# Power-Oriented Test Scheduling for SOCs

### Wang-Dauh Tseng

Department of Computer Science & Engineering Yuan Ze University Chung-li, Taiwan, 32026, ROC

#### Summary

The purpose of this paper is to integrate the management of power consumption to augment the parallelism of the testing activities and to reduce the testing time of SOCs. This is achieved in three parts. First, a specific scan cell is employed to reduce the switching activities during test scan stages. Secondly, a test vector reordering approach is used to reduce the test power. Finally, a test sequence expansion technique is employed to avoid the conflict of the high-power part of cores in the same session, thus as many cores can be tested concurrently. Experimental results show that the proposed approach can reduce the SOC testing time significantly.

#### Keywords:

SOC, test vector reordering, power consumption, test scheduling.

## Introduction

In order to shorten SOC testing time, it is efficient to put as many cores to test concurrently. However, limitations, such as power consumption and resource conflicts etc., inhibit parallel test. In general, a circuit consumes more power in test mode than in normal mode. The power consumed in test mode can be as high as twice than in the normal mode [1]. To reduce the testing time, the testing of cores should be performed in parallel to the greatest extent possible, but it will lead to higher power dissipation that is not tolerated by the system. Power dissipation in circuits is in proportion to the switching activities. During test mode, filling in the scan chain with test data requires shifting the bits of the test data one by one, thus creates switching activities in the flip-flops. The rippling effect in a scan chain reflects into the circuit, resulting in a large number of unnecessary transitions at the circuit lines. Preventing unnecessary rippling in the scan chain during the shift of the test data can reduce power dissipation. This can be achieved by careful selection of the scan cell design.

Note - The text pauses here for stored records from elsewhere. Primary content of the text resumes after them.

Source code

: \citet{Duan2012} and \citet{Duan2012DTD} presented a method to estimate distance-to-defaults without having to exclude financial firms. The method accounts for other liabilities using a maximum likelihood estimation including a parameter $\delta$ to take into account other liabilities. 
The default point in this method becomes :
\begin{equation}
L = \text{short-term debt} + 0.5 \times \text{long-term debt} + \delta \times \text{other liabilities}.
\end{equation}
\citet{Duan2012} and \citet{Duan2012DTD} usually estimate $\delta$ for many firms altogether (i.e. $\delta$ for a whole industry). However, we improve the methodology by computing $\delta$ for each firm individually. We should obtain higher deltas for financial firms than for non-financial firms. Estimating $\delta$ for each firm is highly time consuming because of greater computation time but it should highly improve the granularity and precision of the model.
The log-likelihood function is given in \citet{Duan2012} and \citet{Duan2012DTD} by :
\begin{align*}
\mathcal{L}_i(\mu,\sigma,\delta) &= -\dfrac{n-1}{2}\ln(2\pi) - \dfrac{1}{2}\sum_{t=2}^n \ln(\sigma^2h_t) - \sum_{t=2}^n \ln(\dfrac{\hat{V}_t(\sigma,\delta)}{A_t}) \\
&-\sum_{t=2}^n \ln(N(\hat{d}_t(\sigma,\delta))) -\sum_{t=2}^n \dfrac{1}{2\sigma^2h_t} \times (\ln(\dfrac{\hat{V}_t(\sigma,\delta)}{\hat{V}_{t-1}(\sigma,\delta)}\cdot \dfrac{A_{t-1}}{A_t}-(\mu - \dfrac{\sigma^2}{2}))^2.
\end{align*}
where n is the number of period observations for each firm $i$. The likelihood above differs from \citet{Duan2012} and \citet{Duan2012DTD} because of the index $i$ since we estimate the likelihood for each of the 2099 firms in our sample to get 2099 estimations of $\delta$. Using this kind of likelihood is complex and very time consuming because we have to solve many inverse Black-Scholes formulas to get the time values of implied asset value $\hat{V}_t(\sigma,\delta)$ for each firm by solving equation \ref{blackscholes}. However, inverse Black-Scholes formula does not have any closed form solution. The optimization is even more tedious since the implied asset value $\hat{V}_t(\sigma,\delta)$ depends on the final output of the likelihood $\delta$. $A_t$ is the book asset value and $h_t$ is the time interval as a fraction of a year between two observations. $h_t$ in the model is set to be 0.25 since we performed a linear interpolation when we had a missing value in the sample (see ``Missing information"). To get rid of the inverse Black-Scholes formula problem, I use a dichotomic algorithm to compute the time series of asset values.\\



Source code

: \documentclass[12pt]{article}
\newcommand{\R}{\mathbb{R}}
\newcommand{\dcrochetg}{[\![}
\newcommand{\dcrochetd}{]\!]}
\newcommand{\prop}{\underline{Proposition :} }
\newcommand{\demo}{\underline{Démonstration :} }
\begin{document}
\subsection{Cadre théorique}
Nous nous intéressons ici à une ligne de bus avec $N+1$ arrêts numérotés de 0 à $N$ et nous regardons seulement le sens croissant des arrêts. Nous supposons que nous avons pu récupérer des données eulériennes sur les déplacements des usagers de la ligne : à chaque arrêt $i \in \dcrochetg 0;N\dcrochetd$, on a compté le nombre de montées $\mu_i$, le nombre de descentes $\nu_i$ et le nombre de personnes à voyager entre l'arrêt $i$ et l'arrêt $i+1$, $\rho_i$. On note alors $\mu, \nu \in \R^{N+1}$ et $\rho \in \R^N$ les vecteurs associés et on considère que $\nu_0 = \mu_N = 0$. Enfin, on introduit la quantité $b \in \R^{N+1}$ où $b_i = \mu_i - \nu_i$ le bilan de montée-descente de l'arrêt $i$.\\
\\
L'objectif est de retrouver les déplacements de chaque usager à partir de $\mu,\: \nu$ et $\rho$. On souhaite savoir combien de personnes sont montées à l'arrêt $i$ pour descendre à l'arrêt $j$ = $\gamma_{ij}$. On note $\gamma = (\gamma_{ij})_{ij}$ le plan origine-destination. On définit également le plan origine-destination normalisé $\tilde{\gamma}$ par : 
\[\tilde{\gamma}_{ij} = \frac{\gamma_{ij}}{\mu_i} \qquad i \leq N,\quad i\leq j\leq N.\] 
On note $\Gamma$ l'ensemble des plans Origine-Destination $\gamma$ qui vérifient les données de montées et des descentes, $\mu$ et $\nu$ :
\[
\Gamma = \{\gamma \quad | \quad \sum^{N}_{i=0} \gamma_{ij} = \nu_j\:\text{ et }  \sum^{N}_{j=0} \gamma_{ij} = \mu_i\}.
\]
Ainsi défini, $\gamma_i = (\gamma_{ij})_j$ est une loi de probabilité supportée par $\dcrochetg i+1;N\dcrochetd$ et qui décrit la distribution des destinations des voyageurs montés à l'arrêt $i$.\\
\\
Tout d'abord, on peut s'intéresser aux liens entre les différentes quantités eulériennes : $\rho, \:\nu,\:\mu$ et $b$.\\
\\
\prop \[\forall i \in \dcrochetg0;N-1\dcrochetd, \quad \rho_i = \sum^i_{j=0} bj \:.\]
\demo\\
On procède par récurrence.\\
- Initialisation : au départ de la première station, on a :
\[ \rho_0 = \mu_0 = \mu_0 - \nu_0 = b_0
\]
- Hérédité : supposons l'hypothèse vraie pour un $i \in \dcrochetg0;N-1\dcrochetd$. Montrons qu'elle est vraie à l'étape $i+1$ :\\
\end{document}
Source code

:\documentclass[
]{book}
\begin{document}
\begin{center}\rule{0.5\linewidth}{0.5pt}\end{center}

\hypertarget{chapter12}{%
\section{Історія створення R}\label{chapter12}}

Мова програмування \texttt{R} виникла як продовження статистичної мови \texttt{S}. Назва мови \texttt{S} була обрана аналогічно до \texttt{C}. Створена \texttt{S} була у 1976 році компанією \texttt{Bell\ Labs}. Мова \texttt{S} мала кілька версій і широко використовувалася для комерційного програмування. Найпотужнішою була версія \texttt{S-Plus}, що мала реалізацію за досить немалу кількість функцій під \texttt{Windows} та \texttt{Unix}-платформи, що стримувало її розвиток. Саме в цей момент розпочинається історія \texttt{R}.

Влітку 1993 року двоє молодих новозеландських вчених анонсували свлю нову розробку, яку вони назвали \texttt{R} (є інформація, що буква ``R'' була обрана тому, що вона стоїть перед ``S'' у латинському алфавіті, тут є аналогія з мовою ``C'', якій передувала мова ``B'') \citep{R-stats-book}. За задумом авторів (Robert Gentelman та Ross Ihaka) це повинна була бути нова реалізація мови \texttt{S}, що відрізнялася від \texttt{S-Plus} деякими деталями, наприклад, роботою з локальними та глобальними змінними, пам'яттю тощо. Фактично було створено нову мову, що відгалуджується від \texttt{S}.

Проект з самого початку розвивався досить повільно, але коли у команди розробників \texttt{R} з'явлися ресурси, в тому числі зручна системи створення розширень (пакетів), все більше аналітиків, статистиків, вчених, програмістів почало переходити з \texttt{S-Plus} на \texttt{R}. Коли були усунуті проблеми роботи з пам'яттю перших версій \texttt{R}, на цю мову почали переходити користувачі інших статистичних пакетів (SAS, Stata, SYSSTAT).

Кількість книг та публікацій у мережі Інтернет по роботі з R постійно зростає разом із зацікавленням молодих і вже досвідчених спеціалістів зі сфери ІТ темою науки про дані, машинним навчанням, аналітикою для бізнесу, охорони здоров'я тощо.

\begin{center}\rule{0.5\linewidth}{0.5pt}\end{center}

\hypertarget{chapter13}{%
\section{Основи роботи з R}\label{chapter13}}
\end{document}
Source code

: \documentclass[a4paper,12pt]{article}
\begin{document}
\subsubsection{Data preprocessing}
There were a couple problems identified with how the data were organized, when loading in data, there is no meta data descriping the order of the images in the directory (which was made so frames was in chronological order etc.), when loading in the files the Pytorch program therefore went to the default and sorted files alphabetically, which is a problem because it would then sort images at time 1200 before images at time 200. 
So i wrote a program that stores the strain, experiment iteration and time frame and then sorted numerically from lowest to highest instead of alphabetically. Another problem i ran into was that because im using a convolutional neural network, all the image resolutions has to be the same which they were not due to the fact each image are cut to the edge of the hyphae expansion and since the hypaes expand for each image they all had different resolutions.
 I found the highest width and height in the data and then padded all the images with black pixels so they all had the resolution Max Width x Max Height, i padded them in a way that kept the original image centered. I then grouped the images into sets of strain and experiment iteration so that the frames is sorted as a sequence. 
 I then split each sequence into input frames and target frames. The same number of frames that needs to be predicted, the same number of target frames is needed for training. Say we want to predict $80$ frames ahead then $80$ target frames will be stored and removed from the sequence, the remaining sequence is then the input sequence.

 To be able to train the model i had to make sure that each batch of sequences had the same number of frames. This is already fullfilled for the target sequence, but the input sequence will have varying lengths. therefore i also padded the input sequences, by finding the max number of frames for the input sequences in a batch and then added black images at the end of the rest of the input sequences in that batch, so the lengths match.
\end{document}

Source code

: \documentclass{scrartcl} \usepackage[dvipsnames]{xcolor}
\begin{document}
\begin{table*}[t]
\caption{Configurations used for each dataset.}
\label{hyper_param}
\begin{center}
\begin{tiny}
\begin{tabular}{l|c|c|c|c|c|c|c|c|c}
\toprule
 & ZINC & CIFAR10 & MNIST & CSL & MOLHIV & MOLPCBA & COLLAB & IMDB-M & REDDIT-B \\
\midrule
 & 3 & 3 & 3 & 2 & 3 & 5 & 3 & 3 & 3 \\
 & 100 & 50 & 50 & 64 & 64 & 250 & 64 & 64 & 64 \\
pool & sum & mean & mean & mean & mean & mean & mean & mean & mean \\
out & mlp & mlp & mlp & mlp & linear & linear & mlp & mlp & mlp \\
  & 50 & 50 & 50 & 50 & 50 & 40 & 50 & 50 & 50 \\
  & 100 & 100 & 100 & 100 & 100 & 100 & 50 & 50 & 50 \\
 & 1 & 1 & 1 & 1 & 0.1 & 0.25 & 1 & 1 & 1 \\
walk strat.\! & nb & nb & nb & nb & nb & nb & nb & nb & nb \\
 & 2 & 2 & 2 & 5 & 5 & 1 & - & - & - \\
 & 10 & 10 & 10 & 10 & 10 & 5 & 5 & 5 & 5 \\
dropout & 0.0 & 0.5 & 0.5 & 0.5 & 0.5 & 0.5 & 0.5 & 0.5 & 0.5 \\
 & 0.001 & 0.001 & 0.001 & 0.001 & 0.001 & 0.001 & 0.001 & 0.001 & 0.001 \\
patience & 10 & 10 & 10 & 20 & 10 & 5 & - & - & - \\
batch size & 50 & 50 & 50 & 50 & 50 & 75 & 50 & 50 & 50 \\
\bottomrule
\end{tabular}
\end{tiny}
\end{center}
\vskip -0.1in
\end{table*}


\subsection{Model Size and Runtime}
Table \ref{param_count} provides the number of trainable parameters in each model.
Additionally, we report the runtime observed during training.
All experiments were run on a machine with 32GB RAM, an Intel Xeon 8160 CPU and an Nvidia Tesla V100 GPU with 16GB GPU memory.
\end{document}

The cores are always tested by applying the test vectors. The switching activity of the core under test will reach a maximal amount when the patterns are applied [2]. The switching activity differs depending on the consecutive test pairs. If the succeeding test vector is similar to the proceeding one, the transitions between these two vectors are reduced. Several test vector reordering approaches have been proposed to increase the correlation between successive test vectors in the test sequence.

## 2. Proposed Approach

The purpose of this paper is to augment the parallelism of the testing activities and reduce the testing time of SOCs by integrating a power management strategy. This is achieved in three parts:

(1) Scan cell selection: A specific scan cell is employed to prevent the shifting of test vectors on scan chains from affecting the internal circuits of the core under test, and it can leave out the power consumed in the period of scan-in and scan-out.

(2) Test vector reordering: We improve the test vector reordering algorithm proposed in [3] to reflect the power cost between each pair of continuous test vectors.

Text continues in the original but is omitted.